Category Archives

6 Articles

Posted by Anna Brandt on

Collaboration – Versions Management

Release 1.7.1

The second important element for organized collaboration is the version management of Transkribus. In the toolbar it seems rather inconspicuous, but it is enormously important. Transkribus stores a version of the currently edited page each time it is saved. It contains the current status of the layout work and content processing.

These versions are provided with an “edit status” so that they can be easier distinguished. A newly uploaded Document contains only pages with the edit status “new”. As soon as you edit a page, the edit status automatically changes to “in progress”. The three other status options – “done”, “final” and “Ground Truth” – can only be set manually.

The logical time to set such a “higher” status depends on the agreements within the team. We use versions management mostly during the production of training material – Ground Truth. All pages that have a finished layout analysis are set to “done” so that the transcribers and editors know that this page can now be finished by them. This status will not be changed until the page has a 100% secure transcription. Then it will be set to “Ground Truth” or “final”. All pages with the status “GT” will later be used as training material for HTR models, while the pages with edit status “final” will be used to create the test sets.

Each collaborator can access and edit or delete all versions of a page at any time. The edit status helps him to find the desired version faster. In addition to the edit status, the last editor and the save time are displayed for each version. If the version was edited with an automatic process (layout analysis or HTR), this is also commented.
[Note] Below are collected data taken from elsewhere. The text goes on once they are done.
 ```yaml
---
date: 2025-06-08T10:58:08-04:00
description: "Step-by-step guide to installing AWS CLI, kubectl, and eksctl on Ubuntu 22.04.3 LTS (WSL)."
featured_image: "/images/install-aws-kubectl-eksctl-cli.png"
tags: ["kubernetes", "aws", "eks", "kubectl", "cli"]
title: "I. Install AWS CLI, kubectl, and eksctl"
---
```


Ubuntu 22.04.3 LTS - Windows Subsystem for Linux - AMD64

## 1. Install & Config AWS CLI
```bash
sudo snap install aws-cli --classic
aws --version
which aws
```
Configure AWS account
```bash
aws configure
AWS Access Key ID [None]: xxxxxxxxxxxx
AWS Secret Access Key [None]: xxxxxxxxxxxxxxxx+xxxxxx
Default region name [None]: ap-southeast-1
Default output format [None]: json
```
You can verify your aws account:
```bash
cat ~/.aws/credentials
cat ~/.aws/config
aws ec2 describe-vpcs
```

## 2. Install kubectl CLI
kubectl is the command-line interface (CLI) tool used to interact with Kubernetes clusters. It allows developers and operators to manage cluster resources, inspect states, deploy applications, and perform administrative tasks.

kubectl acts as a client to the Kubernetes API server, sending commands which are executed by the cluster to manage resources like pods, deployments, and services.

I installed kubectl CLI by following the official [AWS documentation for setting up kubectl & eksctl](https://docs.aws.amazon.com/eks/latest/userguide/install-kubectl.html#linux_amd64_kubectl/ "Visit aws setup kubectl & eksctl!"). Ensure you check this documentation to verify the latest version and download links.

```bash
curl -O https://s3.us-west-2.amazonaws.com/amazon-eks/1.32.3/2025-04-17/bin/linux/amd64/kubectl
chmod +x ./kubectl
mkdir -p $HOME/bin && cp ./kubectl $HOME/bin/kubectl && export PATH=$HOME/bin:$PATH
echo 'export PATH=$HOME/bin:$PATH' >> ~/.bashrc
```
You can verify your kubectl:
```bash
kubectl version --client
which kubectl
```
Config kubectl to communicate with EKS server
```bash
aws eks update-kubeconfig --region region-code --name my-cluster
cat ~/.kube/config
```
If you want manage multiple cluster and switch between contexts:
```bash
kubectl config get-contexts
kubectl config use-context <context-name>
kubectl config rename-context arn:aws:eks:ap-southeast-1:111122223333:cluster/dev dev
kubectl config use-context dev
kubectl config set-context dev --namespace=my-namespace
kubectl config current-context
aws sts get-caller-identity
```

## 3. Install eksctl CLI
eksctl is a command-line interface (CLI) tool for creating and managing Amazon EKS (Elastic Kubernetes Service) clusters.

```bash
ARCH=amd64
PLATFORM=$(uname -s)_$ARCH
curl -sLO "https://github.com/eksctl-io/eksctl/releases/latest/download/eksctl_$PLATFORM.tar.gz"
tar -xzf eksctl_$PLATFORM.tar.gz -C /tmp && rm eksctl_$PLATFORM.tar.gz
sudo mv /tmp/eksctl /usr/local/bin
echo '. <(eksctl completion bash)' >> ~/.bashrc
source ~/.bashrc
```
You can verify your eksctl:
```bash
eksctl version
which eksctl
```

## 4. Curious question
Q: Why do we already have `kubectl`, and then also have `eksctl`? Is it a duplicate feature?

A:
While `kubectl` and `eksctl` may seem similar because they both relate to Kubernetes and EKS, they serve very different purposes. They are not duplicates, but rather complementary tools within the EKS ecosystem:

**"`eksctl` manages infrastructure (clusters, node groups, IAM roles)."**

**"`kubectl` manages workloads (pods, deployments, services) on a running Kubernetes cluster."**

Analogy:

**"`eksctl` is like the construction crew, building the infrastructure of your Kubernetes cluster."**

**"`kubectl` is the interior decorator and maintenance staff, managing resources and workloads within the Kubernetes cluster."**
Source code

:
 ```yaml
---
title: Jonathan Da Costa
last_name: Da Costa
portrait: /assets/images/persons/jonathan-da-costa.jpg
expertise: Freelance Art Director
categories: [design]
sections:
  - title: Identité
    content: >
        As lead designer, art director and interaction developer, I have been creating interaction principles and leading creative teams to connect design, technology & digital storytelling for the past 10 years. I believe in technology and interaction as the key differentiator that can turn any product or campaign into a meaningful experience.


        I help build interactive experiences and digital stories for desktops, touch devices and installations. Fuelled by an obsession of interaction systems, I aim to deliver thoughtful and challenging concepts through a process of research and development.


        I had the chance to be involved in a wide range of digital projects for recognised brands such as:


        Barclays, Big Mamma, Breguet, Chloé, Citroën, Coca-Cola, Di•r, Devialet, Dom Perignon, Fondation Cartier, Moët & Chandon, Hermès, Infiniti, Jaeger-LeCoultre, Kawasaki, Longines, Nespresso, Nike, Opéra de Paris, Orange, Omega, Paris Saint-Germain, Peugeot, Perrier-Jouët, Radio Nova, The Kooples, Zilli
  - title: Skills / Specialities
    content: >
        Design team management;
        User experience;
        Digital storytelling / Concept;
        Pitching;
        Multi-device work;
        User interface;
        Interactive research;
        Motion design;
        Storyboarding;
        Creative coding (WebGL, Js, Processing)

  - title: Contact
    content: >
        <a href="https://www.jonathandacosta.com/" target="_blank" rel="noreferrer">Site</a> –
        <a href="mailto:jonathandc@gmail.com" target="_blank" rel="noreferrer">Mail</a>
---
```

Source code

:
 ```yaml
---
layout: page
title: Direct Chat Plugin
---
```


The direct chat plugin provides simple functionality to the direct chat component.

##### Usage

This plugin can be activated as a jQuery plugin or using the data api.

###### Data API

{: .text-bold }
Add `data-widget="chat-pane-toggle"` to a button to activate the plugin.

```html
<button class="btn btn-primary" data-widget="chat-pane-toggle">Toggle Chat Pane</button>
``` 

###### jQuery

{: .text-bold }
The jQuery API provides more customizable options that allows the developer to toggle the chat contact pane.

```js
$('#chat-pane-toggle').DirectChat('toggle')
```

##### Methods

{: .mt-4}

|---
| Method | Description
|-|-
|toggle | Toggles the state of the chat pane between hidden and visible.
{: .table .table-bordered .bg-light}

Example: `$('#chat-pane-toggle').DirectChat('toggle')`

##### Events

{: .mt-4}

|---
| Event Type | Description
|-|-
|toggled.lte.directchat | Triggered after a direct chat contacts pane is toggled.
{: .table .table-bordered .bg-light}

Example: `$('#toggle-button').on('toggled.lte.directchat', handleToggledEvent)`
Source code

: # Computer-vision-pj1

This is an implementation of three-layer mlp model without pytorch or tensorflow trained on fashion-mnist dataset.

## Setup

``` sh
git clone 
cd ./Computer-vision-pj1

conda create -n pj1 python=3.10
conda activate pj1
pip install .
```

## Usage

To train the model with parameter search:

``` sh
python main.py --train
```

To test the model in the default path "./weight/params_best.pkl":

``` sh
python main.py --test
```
Thus, the processing steps are traceable in detail.

Tips & Tools
You can have multiple versions with the same status.
You can set any version to any other status – except to “New”.
You can delete single or multiple versions – except final versions, which cannot be deleted.

Posted by Elisabeth Heigl on

Collaboration – User Management

Release 1.7.1

The Transkribus platform is designed for collaboration. So many users can work on a collection and even a document at the same time. Collisions should be easily avoided with a little organizational skill.

The two most important elements enabling organized collaboration are User Management and Version Management in Transkribus. User Management refers explicitly to the collections. The person who creates a collection is always its “owner”, meaning that he has full rights, including the right to delete the entire collection. He can grant other users access to the collection and assign them roles that correspond to different rights:

Owner – Editor – Transcriber

It is wise if more than one member of the team is the “owner” of a collection. All the rest of us are “editors”. Assigning the role “transcriber” is especially useful if you run crowd-projects where volunteers do nothing but transcribe or tag texts. For such “transcribers”, access via the WebUI, with its range of functions adapted to this role, is ideally suited.

Posted by Anna Brandt on

What you should know about Collections & Documents

Release 1.7.1

Collections and Documents are the two most important categories in which you can organize and manage material in Transkribus. A Collection is nothing else than a kind of directory in which you store Documents that belong together. It is important to know that some tools that Transkribus provides do not work beyond the boundaries of a Collection. This includes a tag search, which is an important tool for those who want to tag their HTR results.
Documents are parts of the Collection, e.g. a bundle of letters or a record or even
a single piece of writing. In our project a Document is always a record. Documents can therefore contain many pages. They usually are uploaded into Transkribus via private FTP or directly from a local folder. You cannot upload single images, but only images that are contained in a folder.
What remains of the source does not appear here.